Ho Wi Ding’s fifth feature film is his most ambitious and most interesting. After a couple of beautifully shot conceptual narrative shorts (Respire [2005]; Summer Afternoon [2008]), Ho made several commercial movies (including the sharp cross-cultural comedy Pinoy Sunday [2010]) before Cities of Last Things, which resumes his narrative experiments. The story of the very disturbed and incredibly violent ex-cop Zhang Tong Long (played by the sublimely tough Hou Hsiao-hsien icon Jack Kao) is told in reverse: the first section is set about 30 years in the future; the second in the present (the younger Zhang in this episode is played with feral intensity by Lee Hong-chi, one of Taiwan’s most promising young actors, who also appears in films by Bi Gan and Liu Jie at TIFF 2018); and the third is set in the past, when Zhang is a teenage pre-delinquent. Each section takes place at night; each sets Zhang against or beside a powerful woman whose image is sometimes uncomfortably stereotyped in a way that, not unexpectedly, conforms with the standard misogyny of noir cinema. Nevertheless, the strong performances from Ho’s uniformly fine actresses (Liu Juei-chi, Louise Grinberg, Shih Yin, Huang Lu, and Ding Ling) do much to help complicate and even transcend the generic limitations.

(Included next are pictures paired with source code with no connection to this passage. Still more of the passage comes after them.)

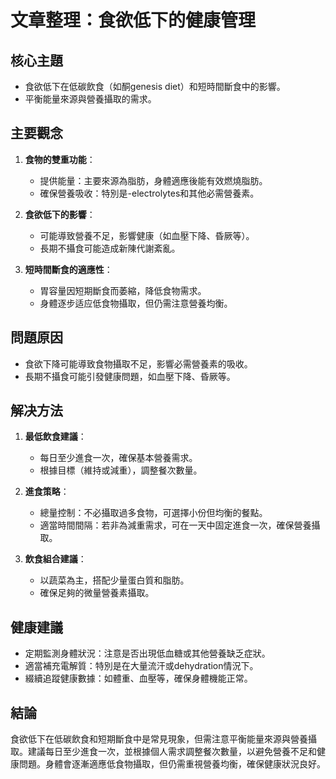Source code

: # 文章整理：食欲低下的健康管理

## 核心主題
- 食欲低下在低碳飲食（如酮genesis diet）和短時間斷食中的影響。
- 平衡能量來源與營養攝取的需求。

## 主要觀念
1. **食物的雙重功能**：
   - 提供能量：主要來源為脂肪，身體適應後能有效燃燒脂肪。
   - 確保營養吸收：特別是-electrolytes和其他必需營養素。

2. **食欲低下的影響**：
   - 可能導致營養不足，影響健康（如血壓下降、昏厥等）。
   - 長期不攝食可能造成新陳代謝紊亂。

3. **短時間斷食的適應性**：
   - 胃容量因短期斷食而萎縮，降低食物需求。
   - 身體逐步适应低食物攝取，但仍需注意營養均衡。

## 問題原因
- 食欲下降可能導致食物攝取不足，影響必需營養素的吸收。
- 長期不攝食可能引發健康問題，如血壓下降、昏厥等。

## 解决方法
1. **最低飲食建議**：
   - 每日至少進食一次，確保基本營養需求。
   - 根據目標（維持或減重），調整餐次數量。

2. **進食策略**：
   - 總量控制：不必攝取過多食物，可選擇小份但均衡的餐點。
   - 適當時間間隔：若非為減重需求，可在一天中固定進食一次，確保營養攝取。

3. **飲食組合建議**：
   - 以蔬菜為主，搭配少量蛋白質和脂肪。
   - 確保足夠的微量營養素攝取。

## 健康建議
- 定期監測身體狀況：注意是否出現低血糖或其他營養缺乏症狀。
- 適當補充電解質：特別是在大量流汗或dehydration情況下。
- 綴續追蹤健康數據：如體重、血壓等，確保身體機能正常。

## 結論
食欲低下在低碳飲食和短期斷食中是常見現象，但需注意平衡能量來源與營養攝取。建議每日至少進食一次，並根據個人需求調整餐次數量，以避免營養不足和健康問題。身體會逐漸適應低食物攝取，但仍需重視營養均衡，確保健康狀況良好。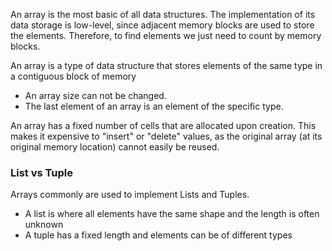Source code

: 
An array is the most basic of all data structures. The implementation of its data storage is low-level, since adjacent memory blocks are used to store the elements. Therefore, to find elements we just need to count by memory blocks.

An array is a type of data structure that stores elements of the same type in a contiguous block of memory
- An array size can not be changed.
- The last element of an array is an element of the specific type.

An array has a fixed number of cells that are allocated upon creation. This makes it expensive to "insert" or "delete" values, as the original array (at its original memory location) cannot easily be reused.

### List vs Tuple
Arrays commonly are used to implement Lists and Tuples.
- A list is where all elements have the same shape and the length is often unknown
- A tuple has a fixed length and elements can be of different types

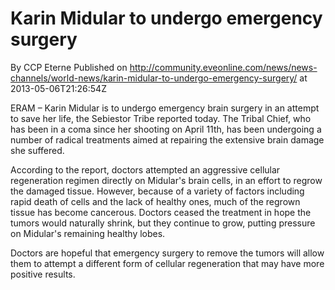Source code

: # Karin Midular to undergo emergency surgery
By CCP Eterne
Published on http://community.eveonline.com/news/news-channels/world-news/karin-midular-to-undergo-emergency-surgery/ at 2013-05-06T21:26:54Z

ERAM – Karin Midular is to undergo emergency brain surgery in an attempt to save her life, the Sebiestor Tribe reported today. The Tribal Chief, who has been in a coma since her shooting on April 11th, has been undergoing a number of radical treatments aimed at repairing the extensive brain damage she suffered.

According to the report, doctors attempted an aggressive cellular regeneration regimen directly on Midular's brain cells, in an effort to regrow the damaged tissue. However, because of a variety of factors including rapid death of cells and the lack of healthy ones, much of the regrown tissue has become cancerous. Doctors ceased the treatment in hope the tumors would naturally shrink, but they continue to grow, putting pressure on Midular's remaining healthy lobes.

Doctors are hopeful that emergency surgery to remove the tumors will allow them to attempt a different form of cellular regeneration that may have more positive results.

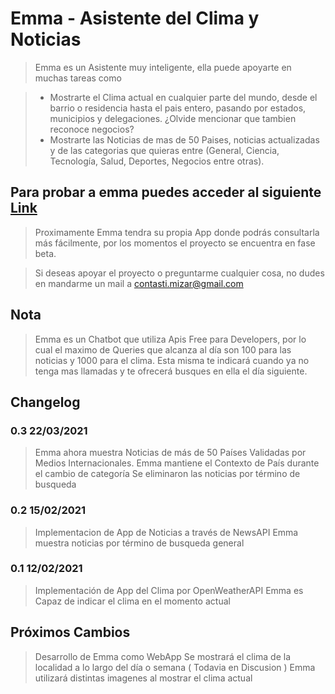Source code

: # Emma - Asistente del Clima y Noticias

> Emma es un Asistente muy inteligente, ella puede apoyarte en muchas tareas como

> - Mostrarte el Clima actual en cualquier parte del mundo, desde el barrio o residencia hasta el pais entero, pasando por estados, municipios y delegaciones. ¿Olvide mencionar que tambien reconoce negocios?
> - Mostrarte las Noticias de mas de 50 Paises, noticias actualizadas y de las categorias que quieras entre (General, Ciencia, Tecnología, Salud, Deportes, Negocios entre otras).

## Para probar a emma puedes acceder al siguiente [Link](https://mizar-contasti.github.io/emma/)

> Proximamente Emma tendra su propia App donde podrás consultarla más fácilmente, por los momentos el proyecto se encuentra en fase beta.

> Si deseas apoyar el proyecto o preguntarme cualquier cosa, no dudes en mandarme un mail a contasti.mizar@gmail.com

## Nota

> Emma es un Chatbot que utiliza Apis Free para Developers, por lo cual el maximo de Queries que alcanza al día son 100 para las noticias y 1000 para el clima.
> Esta misma te indicará cuando ya no tenga mas llamadas y te ofrecerá busques en ella el día siguiente.

## Changelog

### **0.3** 22/03/2021

> Emma ahora muestra Noticias de más de 50 Países Validadas por Medios Internacionales.
> Emma mantiene el Contexto de País durante el cambio de categoría
> Se eliminaron las noticias por término de busqueda

### **0.2** 15/02/2021

> Implementacion de App de Noticias a través de NewsAPI
> Emma muestra noticias por término de busqueda general

### **0.1** 12/02/2021

> Implementación de App del Clima por OpenWeatherAPI
> Emma es Capaz de indicar el clima en el momento actual

## Próximos Cambios

> Desarrollo de Emma como WebApp
> Se mostrará el clima de la localidad a lo largo del día o semana ( Todavia en Discusion )
> Emma utilizará distintas imagenes al mostrar el clima actual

The Chinese title of the film is bitterly ironic here: Xingfu Chengshi literally means “city of happiness,” with its inverse echoes of Hou’s great 1989 masterpiece Beiqing chengshi/City of Sadness. Ho first outlines the bloody consequences and, afterwards, the causes of the collapse of the dominant idealized figure of masculine power and authority—which is, in fact, the inescapable leitmotif of Taiwanese cinema (including Hou’s masterpiece). Ho’s inversion of chronology gives greater emotional weight to the truly extraordinary, surprisingly moving, bravura final chapter in his pitch-black nighttime fantasy of the death and birth of the traditional Chinese father, authority figure, and patriarch.